In Chinese there is no real distinction between the phrase "I see" and "I
know"; we say "zhidaole" in both situations and we rely on what Koreans
call "the color of eyes" (that is, empathetic understanding of the
interlocutor's state of information) to disambiguate. Usually, it works
perfectly well, but clearly it's going to work less well in a foreign
language, and not at all if there is some less empathetic understanding
gets in the way (e.g. that the interlocutor is pretending to know more
than she actually does in order to establish a position commensurate with
her superior training).
Let us call these pre-textual (mis)understandings "pre-texts". I don't mean
to say that they are rationales for deliberate misconstrual of what someone
is saying. I simply mean that they are the portion of context that one
brings to the text before one has actually read or heard any of the text
itself.
For example, there are two very powerful "pre-texts" to understanding the
zone of proximal development, both of which appear to me to be serious
distortions and neither of which was a deliberate fabrication. The first is
a pre-textual understanding of the zoped as a zone of proximal LEARNING
which is unrelated to DEVELOPMENT, that is, unrelated to learning whole new
ways of learning that are a) volitional and b) open-ended.
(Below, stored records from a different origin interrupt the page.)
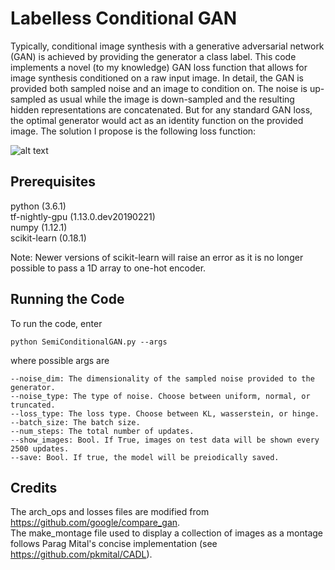 # Labelless Conditional GAN

Typically, conditional image synthesis with a generative adversarial network (GAN) is achieved by providing the generator a class label. This code implements a novel (to my knowledge) GAN loss function that allows for image synthesis conditioned on a raw input image. In detail, the GAN is provided both sampled noise and an image to condition on. The noise is up-sampled as usual while the image is down-sampled and the resulting hidden representations are concatenated. But for any standard GAN loss, the optimal generator would act as an identity function on the provided image. The solution I propose is the following loss function:

![alt text](Images/results.png)


## Prerequisites

python (3.6.1)  
tf-nightly-gpu (1.13.0.dev20190221)  
numpy (1.12.1)  
scikit-learn (0.18.1)  

Note: Newer versions of scikit-learn will raise an error as it is no longer possible to pass a 1D array to one-hot encoder.

## Running the Code

To run the code, enter

```
python SemiConditionalGAN.py --args
```

where possible args are

```
--noise_dim: The dimensionality of the sampled noise provided to the generator.
--noise_type: The type of noise. Choose between uniform, normal, or truncated.
--loss_type: The loss type. Choose between KL, wasserstein, or hinge.
--batch_size: The batch size.
--num_steps: The total number of updates.
--show_images: Bool. If True, images on test data will be shown every 2500 updates.
--save: Bool. If true, the model will be preiodically saved.
```
## Credits

The arch_ops and losses files are modified from https://github.com/google/compare_gan.  
The make_montage file used to display a collection of images as a montage follows Parag Mital's concise implementation (see https://github.com/pkmital/CADL).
Here's an example, from the extremely interesting paper by Nardi and Harris
on World of Warcraft guilds that Michael Evans kindly circulated this
morning:
"Vygotsky spoke of the 'zone of proximal development' in which a learner
advances by being offered a challenge and the appropriate resources to meet
the challenge. The resources are supplied by a teacher or more experienced
peers [31]. The zone is the difference between what the learner can do with
and without the aid of the teacher or more experienced peers. In WoW, the
zone of proximal development is unusually flexible because aid from more
experienced peers is available from so many sources. While it is not
possible here to undertake a detailed comparison to other learning
environments such as traditional classrooms, apprenticeships, or online
tutorials, we cannot think of another context of learning with the access
and flexibility we observed within World of Warcraft and its associated
online resources."
You can see that the "pre-texts" here are: a) that World of Warcraft really
DOES constitute a culture, b) that internalizing this culture constitutes
development, and c) that this is chiefly a matter of being offered various
types of resources. All three of these pretexts seem highly questionable to
me.
First of all, I think that part of the play-like attraction of WoW lies
precisely in its lack of a coherent culture of its own and its long-term
disconnect with the surrounding culture from which it takes its (extremely
diverse) names and its (utterly monolithic) operating language. Secondly, I
don't see that mastering WoW will help me learn a new open-ended way of
learning that is capable of restructuring all of my previous learning.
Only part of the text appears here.